» YOUR OBJECTIVE
All of the data below needs to be set down again, exactly as shown.

= Beginning of Section =

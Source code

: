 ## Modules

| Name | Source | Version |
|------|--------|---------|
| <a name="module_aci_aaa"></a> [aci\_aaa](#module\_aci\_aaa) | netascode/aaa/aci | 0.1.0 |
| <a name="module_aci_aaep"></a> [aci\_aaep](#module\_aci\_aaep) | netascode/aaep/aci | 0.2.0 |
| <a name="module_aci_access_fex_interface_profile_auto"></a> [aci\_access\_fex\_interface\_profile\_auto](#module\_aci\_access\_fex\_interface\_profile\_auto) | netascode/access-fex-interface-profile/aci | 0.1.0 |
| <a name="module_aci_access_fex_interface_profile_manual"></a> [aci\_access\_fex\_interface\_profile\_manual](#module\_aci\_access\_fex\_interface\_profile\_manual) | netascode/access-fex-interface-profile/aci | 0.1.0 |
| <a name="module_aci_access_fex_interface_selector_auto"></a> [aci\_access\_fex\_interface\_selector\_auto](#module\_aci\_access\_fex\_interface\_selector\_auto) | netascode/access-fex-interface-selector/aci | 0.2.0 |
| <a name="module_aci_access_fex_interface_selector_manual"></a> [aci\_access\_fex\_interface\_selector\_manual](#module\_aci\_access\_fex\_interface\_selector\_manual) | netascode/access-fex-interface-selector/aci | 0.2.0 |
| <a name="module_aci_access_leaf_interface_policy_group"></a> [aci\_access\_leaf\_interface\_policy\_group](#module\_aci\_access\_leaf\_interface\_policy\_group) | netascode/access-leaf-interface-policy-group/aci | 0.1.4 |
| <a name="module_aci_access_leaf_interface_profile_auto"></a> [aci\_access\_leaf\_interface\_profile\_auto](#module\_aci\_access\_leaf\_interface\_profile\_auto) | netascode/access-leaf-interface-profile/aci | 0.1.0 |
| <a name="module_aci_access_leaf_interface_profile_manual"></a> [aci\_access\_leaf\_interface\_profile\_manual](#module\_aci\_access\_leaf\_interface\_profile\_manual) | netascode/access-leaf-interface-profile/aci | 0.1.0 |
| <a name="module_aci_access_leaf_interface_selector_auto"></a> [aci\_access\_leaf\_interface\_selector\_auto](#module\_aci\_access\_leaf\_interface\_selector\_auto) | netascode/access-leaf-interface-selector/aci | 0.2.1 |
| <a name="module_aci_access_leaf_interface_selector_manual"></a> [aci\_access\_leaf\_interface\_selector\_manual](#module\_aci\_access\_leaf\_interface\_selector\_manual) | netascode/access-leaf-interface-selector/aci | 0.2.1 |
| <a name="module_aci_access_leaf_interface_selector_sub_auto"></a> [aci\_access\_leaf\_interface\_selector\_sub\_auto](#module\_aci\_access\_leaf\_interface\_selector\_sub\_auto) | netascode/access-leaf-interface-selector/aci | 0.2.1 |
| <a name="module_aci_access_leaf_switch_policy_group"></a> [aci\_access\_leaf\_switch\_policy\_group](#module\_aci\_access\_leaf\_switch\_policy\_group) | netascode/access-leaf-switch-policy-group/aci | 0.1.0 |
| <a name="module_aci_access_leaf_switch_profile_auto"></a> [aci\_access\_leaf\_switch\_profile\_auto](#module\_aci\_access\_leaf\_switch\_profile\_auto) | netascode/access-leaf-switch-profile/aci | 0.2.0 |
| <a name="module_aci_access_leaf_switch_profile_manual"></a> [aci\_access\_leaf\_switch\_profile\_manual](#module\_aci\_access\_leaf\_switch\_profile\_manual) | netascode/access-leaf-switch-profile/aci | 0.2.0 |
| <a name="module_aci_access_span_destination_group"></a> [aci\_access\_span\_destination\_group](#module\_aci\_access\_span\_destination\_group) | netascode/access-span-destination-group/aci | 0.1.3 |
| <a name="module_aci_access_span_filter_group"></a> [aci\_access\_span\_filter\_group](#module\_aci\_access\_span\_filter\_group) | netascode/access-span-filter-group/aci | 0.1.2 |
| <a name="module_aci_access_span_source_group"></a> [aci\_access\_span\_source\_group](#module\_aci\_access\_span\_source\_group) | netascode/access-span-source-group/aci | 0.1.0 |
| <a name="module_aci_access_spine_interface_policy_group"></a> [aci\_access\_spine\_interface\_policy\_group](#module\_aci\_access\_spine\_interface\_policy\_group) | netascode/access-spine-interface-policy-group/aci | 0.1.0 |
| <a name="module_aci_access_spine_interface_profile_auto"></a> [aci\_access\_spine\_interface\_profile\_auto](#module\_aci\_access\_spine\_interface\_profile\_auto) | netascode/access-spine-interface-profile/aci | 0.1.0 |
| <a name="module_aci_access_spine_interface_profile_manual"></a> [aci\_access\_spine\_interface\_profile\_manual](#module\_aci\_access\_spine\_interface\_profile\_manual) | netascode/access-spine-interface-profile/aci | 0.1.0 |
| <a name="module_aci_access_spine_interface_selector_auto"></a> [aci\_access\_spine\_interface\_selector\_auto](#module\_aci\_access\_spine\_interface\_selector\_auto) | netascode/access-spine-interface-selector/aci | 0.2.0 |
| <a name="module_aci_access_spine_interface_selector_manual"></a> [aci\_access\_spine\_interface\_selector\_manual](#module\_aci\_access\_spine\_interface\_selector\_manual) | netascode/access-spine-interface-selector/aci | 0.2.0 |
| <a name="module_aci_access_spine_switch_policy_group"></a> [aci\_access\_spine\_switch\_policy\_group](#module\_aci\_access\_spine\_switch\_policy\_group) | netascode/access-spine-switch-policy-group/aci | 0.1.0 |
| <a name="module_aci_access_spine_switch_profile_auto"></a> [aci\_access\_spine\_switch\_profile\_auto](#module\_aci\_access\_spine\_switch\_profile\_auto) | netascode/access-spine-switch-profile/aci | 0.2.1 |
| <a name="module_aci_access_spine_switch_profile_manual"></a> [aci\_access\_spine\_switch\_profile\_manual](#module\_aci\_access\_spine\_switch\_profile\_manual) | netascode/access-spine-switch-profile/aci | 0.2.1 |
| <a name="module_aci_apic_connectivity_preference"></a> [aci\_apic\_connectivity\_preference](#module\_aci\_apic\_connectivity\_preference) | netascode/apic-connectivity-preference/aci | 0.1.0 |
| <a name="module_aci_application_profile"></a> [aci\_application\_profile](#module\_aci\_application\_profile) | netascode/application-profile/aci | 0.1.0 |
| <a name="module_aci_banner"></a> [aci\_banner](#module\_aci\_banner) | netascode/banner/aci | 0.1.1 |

= End of Section =

» RESULT OF THE TASK
Source code

: ## Modules

| Name | Source | Version |
|------|--------|---------|
| <a name="module_aci_aaa"></a> [aci\_aaa](#module\_aci\_aaa) | netascode/aaa/aci | 0.1.0 |
| <a name="module_aci_aaep"></a> [aci\_aaep](#module\_aci\_aaep) | netascode/aaep/aci | 0.2.0 |
| <a name="module_aci_access_fex_interface_profile_auto"></a> [aci\_access\_fex\_interface\_profile\_auto](#module\_aci\_access\_fex\_interface\_profile\_auto) | netascode/access-fex-interface-profile/aci | 0.1.0 |
| <a name="module_aci_access_fex_interface_profile_manual"></a> [aci\_access\_fex\_interface\_profile\_manual](#module\_aci\_access\_fex\_interface\_profile\_manual) | netascode/access-fex-interface-profile/aci | 0.1.0 |
| <a name="module_aci_access_fex_interface_selector_auto"></a> [aci\_access\_fex\_interface\_selector\_auto](#module\_aci\_access\_fex\_interface\_selector\_auto) | netascode/access-fex-interface-selector/aci | 0.2.0 |
| <a name="module_aci_access_fex_interface_selector_manual"></a> [aci\_access\_fex\_interface\_selector\_manual](#module\_aci\_access\_fex\_interface\_selector\_manual) | netascode/access-fex-interface-selector/aci | 0.2.0 |
| <a name="module_aci_access_leaf_interface_policy_group"></a> [aci\_access\_leaf\_interface\_policy\_group](#module\_aci\_access\_leaf\_interface\_policy\_group) | netascode/access-leaf-interface-policy-group/aci | 0.1.4 |
| <a name="module_aci_access_leaf_interface_profile_auto"></a> [aci\_access\_leaf\_interface\_profile\_auto](#module\_aci\_access\_leaf\_interface\_profile\_auto) | netascode/access-leaf-interface-profile/aci | 0.1.0 |
| <a name="module_aci_access_leaf_interface_profile_manual"></a> [aci\_access\_leaf\_interface\_profile\_manual](#module\_aci\_access\_leaf\_interface\_profile\_manual) | netascode/access-leaf-interface-profile/aci | 0.1.0 |
| <a name="module_aci_access_leaf_interface_selector_auto"></a> [aci\_access\_leaf\_interface\_selector\_auto](#module\_aci\_access\_leaf\_interface\_selector\_auto) | netascode/access-leaf-interface-selector/aci | 0.2.1 |
| <a name="module_aci_access_leaf_interface_selector_manual"></a> [aci\_access\_leaf\_interface\_selector\_manual](#module\_aci\_access\_leaf\_interface\_selector\_manual) | netascode/access-leaf-interface-selector/aci | 0.2.1 |
| <a name="module_aci_access_leaf_interface_selector_sub_auto"></a> [aci\_access\_leaf\_interface\_selector\_sub\_auto](#module\_aci\_access\_leaf\_interface\_selector\_sub\_auto) | netascode/access-leaf-interface-selector/aci | 0.2.1 |
| <a name="module_aci_access_leaf_switch_policy_group"></a> [aci\_access\_leaf\_switch\_policy\_group](#module\_aci\_access\_leaf\_switch\_policy\_group) | netascode/access-leaf-switch-policy-group/aci | 0.1.0 |
| <a name="module_aci_access_leaf_switch_profile_auto"></a> [aci\_access\_leaf\_switch\_profile\_auto](#module\_aci\_access\_leaf\_switch\_profile\_auto) | netascode/access-leaf-switch-profile/aci | 0.2.0 |
| <a name="module_aci_access_leaf_switch_profile_manual"></a> [aci\_access\_leaf\_switch\_profile\_manual](#module\_aci\_access\_leaf\_switch\_profile\_manual) | netascode/access-leaf-switch-profile/aci | 0.2.0 |
| <a name="module_aci_access_span_destination_group"></a> [aci\_access\_span\_destination\_group](#module\_aci\_access\_span\_destination\_group) | netascode/access-span-destination-group/aci | 0.1.3 |
| <a name="module_aci_access_span_filter_group"></a> [aci\_access\_span\_filter\_group](#module\_aci\_access\_span\_filter\_group) | netascode/access-span-filter-group/aci | 0.1.2 |
| <a name="module_aci_access_span_source_group"></a> [aci\_access\_span\_source\_group](#module\_aci\_access\_span\_source\_group) | netascode/access-span-source-group/aci | 0.1.0 |
| <a name="module_aci_access_spine_interface_policy_group"></a> [aci\_access\_spine\_interface\_policy\_group](#module\_aci\_access\_spine\_interface\_policy\_group) | netascode/access-spine-interface-policy-group/aci | 0.1.0 |
| <a name="module_aci_access_spine_interface_profile_auto"></a> [aci\_access\_spine\_interface\_profile\_auto](#module\_aci\_access\_spine\_interface\_profile\_auto) | netascode/access-spine-interface-profile/aci | 0.1.0 |
| <a name="module_aci_access_spine_interface_profile_manual"></a> [aci\_access\_spine\_interface\_profile\_manual](#module\_aci\_access\_spine\_interface\_profile\_manual) | netascode/access-spine-interface-profile/aci | 0.1.0 |
| <a name="module_aci_access_spine_interface_selector_auto"></a> [aci\_access\_spine\_interface\_selector\_auto](#module\_aci\_access\_spine\_interface\_selector\_auto) | netascode/access-spine-interface-selector/aci | 0.2.0 |
| <a name="module_aci_access_spine_interface_selector_manual"></a> [aci\_access\_spine\_interface\_selector\_manual](#module\_aci\_access\_spine\_interface\_selector\_manual) | netascode/access-spine-interface-selector/aci | 0.2.0 |
| <a name="module_aci_access_spine_switch_policy_group"></a> [aci\_access\_spine\_switch\_policy\_group](#module\_aci\_access\_spine\_switch\_policy\_group) | netascode/access-spine-switch-policy-group/aci | 0.1.0 |
| <a name="module_aci_access_spine_switch_profile_auto"></a> [aci\_access\_spine\_switch\_profile\_auto](#module\_aci\_access\_spine\_switch\_profile\_auto) | netascode/access-spine-switch-profile/aci | 0.2.1 |
| <a name="module_aci_access_spine_switch_profile_manual"></a> [aci\_access\_spine\_switch\_profile\_manual](#module\_aci\_access\_spine\_switch\_profile\_manual) | netascode/access-spine-switch-profile/aci | 0.2.1 |
| <a name="module_aci_apic_connectivity_preference"></a> [aci\_apic\_connectivity\_preference](#module\_aci\_apic\_connectivity\_preference) | netascode/apic-connectivity-preference/aci | 0.1.0 |
| <a name="module_aci_application_profile"></a> [aci\_application\_profile](#module\_aci\_application\_profile) | netascode/application-profile/aci | 0.1.0 |
| <a name="module_aci_banner"></a> [aci\_banner](#module\_aci\_banner) | netascode/banner/aci | 0.1.1 |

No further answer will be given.